Forschungs- & Entwicklungsinformationsdienst der Gemeinschaft - CORDIS


CNGBFP Berichtzusammenfassung

Project ID: 46448
Gefördert unter: FP6-MOBILITY
Land: Israel

Final Activity Report Summary - CNGBFP (The Cognitive Neural and Genetic Basis of Face Perception)

The project had three specific aims:
1. To collect norms for a battery of face recognition measures that can be used to assess face recognition deficits in developmental prosopagnosia, a congenital deficit in face recognition abilities.
2. To reveal fMRI measures that reflects face processing abilities.
3. To examine whether we can reveal a genetic component of face processing by studying prosopagnosic and their family relatives.

The first goal was completed during the first year of the grant. The second aim during the second year of the grant.

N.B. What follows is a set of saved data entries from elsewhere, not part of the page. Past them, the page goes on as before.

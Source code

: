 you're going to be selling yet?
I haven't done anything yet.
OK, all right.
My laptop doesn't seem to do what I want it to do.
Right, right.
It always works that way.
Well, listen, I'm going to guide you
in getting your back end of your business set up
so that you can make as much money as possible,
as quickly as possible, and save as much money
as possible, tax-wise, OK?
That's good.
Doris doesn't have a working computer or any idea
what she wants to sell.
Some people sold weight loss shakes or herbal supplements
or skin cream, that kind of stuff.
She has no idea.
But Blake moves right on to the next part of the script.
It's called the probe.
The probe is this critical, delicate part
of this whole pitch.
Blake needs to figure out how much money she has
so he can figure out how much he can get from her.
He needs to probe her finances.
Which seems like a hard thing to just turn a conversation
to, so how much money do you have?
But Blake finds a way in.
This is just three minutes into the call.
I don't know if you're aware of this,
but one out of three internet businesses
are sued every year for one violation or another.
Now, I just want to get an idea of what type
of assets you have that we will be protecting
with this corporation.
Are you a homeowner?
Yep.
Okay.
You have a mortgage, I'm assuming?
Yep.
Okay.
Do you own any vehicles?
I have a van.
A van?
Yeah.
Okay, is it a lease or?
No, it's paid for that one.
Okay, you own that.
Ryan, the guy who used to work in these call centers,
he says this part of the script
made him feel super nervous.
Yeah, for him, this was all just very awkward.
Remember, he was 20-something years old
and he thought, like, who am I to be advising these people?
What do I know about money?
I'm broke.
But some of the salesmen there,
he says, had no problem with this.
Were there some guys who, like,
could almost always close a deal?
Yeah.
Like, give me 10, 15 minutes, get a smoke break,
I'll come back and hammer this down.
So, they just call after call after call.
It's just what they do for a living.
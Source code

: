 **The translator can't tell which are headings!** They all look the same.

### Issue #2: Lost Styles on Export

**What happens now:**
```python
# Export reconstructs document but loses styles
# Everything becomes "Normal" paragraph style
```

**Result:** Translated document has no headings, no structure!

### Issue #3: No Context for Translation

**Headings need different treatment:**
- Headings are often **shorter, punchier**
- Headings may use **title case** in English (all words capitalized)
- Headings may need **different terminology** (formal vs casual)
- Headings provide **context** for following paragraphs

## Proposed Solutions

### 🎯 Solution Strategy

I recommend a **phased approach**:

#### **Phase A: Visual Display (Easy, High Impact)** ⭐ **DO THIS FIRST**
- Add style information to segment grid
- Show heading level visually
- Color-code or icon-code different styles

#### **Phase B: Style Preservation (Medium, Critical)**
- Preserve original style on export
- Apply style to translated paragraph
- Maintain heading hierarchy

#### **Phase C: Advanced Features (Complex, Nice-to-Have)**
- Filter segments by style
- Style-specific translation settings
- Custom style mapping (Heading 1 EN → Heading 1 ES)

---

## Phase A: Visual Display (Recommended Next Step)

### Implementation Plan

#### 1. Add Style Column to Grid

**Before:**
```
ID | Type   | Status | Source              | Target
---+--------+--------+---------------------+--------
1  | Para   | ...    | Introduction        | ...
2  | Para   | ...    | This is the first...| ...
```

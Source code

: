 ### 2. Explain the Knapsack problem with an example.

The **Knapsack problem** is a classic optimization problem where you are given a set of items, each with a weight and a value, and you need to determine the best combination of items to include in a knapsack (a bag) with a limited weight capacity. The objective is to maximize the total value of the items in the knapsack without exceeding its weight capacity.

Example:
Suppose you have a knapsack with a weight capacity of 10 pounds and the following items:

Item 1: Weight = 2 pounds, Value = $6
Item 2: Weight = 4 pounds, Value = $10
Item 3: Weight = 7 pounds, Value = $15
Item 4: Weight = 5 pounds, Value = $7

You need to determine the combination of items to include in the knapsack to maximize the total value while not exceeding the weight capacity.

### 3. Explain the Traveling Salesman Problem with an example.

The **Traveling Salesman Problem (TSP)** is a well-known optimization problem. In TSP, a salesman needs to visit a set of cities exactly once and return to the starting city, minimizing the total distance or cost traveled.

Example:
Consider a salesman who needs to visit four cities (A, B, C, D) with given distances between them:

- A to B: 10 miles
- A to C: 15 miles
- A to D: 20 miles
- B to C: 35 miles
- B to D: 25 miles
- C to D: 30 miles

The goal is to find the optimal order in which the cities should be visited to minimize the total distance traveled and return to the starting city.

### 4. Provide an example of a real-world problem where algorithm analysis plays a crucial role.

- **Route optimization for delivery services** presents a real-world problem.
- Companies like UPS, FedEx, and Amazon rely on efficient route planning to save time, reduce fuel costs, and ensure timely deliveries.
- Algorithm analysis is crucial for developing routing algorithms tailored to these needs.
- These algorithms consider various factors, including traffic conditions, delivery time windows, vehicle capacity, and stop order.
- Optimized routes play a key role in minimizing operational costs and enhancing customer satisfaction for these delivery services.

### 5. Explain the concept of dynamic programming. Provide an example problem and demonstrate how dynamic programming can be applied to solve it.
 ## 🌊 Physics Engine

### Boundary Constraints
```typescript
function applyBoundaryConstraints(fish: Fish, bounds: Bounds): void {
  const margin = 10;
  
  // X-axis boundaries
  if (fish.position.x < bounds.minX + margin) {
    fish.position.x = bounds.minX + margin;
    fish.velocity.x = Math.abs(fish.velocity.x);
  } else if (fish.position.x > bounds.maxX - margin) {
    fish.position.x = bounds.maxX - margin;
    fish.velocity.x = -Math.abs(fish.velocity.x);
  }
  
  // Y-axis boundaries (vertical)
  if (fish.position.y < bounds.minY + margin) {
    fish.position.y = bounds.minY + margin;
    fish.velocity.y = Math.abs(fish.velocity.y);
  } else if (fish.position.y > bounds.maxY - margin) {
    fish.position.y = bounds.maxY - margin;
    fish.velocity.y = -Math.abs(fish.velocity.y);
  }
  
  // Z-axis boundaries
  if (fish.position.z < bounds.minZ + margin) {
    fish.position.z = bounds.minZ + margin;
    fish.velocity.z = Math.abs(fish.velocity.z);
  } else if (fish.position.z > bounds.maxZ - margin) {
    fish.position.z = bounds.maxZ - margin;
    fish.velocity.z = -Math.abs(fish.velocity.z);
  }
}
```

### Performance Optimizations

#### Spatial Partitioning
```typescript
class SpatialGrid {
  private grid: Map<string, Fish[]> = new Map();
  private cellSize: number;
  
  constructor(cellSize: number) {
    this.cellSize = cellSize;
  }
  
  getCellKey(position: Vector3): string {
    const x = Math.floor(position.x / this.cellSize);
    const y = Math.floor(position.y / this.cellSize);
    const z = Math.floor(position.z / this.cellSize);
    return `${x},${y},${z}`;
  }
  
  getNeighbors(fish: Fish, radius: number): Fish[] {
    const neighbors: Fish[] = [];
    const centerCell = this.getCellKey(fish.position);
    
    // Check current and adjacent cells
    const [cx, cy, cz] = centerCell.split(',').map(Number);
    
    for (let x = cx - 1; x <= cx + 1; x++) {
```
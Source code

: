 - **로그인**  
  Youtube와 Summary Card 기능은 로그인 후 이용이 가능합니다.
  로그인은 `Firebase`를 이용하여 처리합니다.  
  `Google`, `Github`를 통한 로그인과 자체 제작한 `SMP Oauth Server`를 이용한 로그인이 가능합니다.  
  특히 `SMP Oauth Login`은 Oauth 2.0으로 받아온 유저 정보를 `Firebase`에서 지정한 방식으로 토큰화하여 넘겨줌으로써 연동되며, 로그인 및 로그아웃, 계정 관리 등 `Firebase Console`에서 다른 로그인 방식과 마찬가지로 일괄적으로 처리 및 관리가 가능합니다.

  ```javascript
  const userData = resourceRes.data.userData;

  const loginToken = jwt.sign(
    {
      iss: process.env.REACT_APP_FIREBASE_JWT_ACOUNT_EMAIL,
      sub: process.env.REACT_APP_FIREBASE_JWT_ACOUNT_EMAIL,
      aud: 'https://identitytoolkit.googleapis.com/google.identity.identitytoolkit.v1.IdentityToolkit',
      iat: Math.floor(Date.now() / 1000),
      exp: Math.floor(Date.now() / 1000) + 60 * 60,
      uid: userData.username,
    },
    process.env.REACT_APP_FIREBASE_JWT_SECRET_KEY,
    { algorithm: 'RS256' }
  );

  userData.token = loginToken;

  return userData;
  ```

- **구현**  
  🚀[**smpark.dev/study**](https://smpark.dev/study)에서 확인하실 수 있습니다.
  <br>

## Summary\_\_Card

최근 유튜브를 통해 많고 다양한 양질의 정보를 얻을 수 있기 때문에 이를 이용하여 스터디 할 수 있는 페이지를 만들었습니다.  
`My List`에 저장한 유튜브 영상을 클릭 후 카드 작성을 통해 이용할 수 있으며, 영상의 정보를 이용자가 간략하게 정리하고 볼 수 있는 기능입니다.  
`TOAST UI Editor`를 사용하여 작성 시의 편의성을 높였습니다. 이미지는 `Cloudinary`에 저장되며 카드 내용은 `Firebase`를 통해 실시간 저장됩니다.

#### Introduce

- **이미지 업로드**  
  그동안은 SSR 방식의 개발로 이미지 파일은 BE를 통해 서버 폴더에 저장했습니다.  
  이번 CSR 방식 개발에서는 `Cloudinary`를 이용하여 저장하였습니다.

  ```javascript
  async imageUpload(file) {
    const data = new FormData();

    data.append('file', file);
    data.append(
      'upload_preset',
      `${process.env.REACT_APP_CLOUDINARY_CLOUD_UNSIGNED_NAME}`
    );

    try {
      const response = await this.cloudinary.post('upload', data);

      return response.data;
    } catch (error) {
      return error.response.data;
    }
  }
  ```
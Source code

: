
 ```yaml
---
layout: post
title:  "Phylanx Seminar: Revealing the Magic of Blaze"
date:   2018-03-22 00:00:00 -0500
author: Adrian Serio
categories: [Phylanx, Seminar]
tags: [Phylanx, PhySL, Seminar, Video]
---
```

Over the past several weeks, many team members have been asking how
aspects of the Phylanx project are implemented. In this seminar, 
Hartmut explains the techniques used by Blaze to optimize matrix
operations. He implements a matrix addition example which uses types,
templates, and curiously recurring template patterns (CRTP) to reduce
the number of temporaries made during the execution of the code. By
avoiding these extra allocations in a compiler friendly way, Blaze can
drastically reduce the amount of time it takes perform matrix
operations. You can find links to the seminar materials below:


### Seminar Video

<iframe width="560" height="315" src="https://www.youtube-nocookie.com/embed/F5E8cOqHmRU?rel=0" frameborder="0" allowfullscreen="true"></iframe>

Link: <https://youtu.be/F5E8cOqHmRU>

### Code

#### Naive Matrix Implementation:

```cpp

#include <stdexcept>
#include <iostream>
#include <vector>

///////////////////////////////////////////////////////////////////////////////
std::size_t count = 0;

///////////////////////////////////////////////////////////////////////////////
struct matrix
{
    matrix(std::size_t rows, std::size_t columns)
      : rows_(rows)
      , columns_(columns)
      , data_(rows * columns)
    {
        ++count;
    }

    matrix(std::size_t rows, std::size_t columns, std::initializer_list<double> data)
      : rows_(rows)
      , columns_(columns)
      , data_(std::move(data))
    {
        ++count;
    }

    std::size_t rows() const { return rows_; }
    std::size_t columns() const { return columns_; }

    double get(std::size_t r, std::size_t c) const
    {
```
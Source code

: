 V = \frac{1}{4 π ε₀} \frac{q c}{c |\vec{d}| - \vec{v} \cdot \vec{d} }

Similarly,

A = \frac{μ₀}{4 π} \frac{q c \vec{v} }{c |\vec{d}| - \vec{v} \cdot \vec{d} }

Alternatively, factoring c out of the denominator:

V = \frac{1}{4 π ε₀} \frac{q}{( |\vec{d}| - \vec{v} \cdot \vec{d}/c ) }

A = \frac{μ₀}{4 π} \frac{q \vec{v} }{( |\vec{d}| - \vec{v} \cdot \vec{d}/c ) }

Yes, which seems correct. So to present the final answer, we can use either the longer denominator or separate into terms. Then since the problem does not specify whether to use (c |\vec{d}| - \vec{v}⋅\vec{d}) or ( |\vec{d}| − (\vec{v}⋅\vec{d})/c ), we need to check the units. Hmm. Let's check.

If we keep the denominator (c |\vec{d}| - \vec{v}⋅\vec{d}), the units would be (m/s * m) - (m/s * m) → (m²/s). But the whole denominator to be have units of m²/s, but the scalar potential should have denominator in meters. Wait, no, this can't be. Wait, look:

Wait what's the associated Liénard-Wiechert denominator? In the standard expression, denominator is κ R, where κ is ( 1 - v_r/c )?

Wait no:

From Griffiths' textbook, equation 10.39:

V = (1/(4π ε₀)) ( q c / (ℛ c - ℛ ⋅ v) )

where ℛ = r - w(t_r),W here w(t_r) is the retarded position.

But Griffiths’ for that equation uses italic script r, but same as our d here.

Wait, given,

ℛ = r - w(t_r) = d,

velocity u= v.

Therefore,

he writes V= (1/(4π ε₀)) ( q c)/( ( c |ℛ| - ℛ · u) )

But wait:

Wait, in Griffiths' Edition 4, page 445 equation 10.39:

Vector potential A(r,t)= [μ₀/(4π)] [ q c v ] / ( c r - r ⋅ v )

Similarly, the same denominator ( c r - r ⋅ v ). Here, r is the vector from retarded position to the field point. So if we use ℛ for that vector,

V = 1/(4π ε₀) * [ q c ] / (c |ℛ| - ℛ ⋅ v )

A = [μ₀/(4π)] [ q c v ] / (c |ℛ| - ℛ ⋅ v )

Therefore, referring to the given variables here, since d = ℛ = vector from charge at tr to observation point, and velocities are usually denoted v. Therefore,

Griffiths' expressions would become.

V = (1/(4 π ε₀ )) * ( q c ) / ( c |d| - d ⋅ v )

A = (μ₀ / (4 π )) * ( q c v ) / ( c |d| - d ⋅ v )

The third aim will be investigated during the 3rd year that is not funded by the Marie Curie.

The results of the first year of the project provided us with norms of face recognition abilities across 20 different measures that will allow us to compare to prosopagnosic and obtain an extensive profile of their face recognition abilities and the nature of the face representation that they generate.

In the second year we added another more sophisticated behavioural test that was not included in the original proposal which allows us to generate a 'face space' that reflects the similarity of faces on a multi-dimensional space. This space is relatively consistent across subjects and face manipulations and we can now examine whether this is also the case in prosopagnosics.

Towards the end of the first year and most of the second year we attempted to find a neural signature for intact face processing. We used a paradigm that allows us to assess whether a given brain region, which is highly responsive to faces, is able to discriminate between faces of different identities. In particular, given that prosopagnosics use information about hair or external features to discriminate between faces, we examined the effect of external features on the ability of this region to discriminate faces that differ in hair or glasses.

Our results interestingly show that brain regions that process faces are influenced by changes in external non-face features also in participants with normal face recognition abilities. However, this effect does not simply reflect the processing of the external feature (e.g. glasses) by a face processing region. It reflects the way external features modify the identity of the face. We all know that when someone we know changes their hair-style or glasses, or grow a beard, the identity of their face somewhat changes. Our fMRI shows exactly this effect. It is possible that prosopagnosic individuals will show a different pattern that will reflect the processing of the external features themselves, rather than their integration with the representation of the identity of the face.

One of the most significant project that we worked on included collection of EEG and fMRI data simultaneously. Such technique is hardly used in neuroimaging labs across the world and has not been used for the study of face processing. Because the novelty of the technique, our first study aimed to validate the data that we obtain when simultaneously recording EEG and fMRI. The MRI induces large artifact in the EEG data and in a paper that we published we showed that we are able to remove the noise from the data and reveal valid face-selective neural EEG measures (Sadeh et al., 2008). In addition we revealed strong correlations between ERP and fMRI measures of face-selectivity in the temporal and occipital lobe. This is the first study to reveal such correlations and this paper is currently under review (Sadeh et al, under review).

Finally, with my colleagues, Brad Duchaine, David Pitcher and Vince Walsh at Institute of Cognitive Neuroscience in University College London, I had the opportunity to be involved in the first transcortical- magnetic stimulation (TMS) of a face-selective brain region in humans. These studies reveal that this region is involved in early stages of face specific processing abilities. Following the publication of the first study, i visited their lab at UCL and we conducted several experiments, one of them has been recently presented in a conference and will be soon submitted for publication.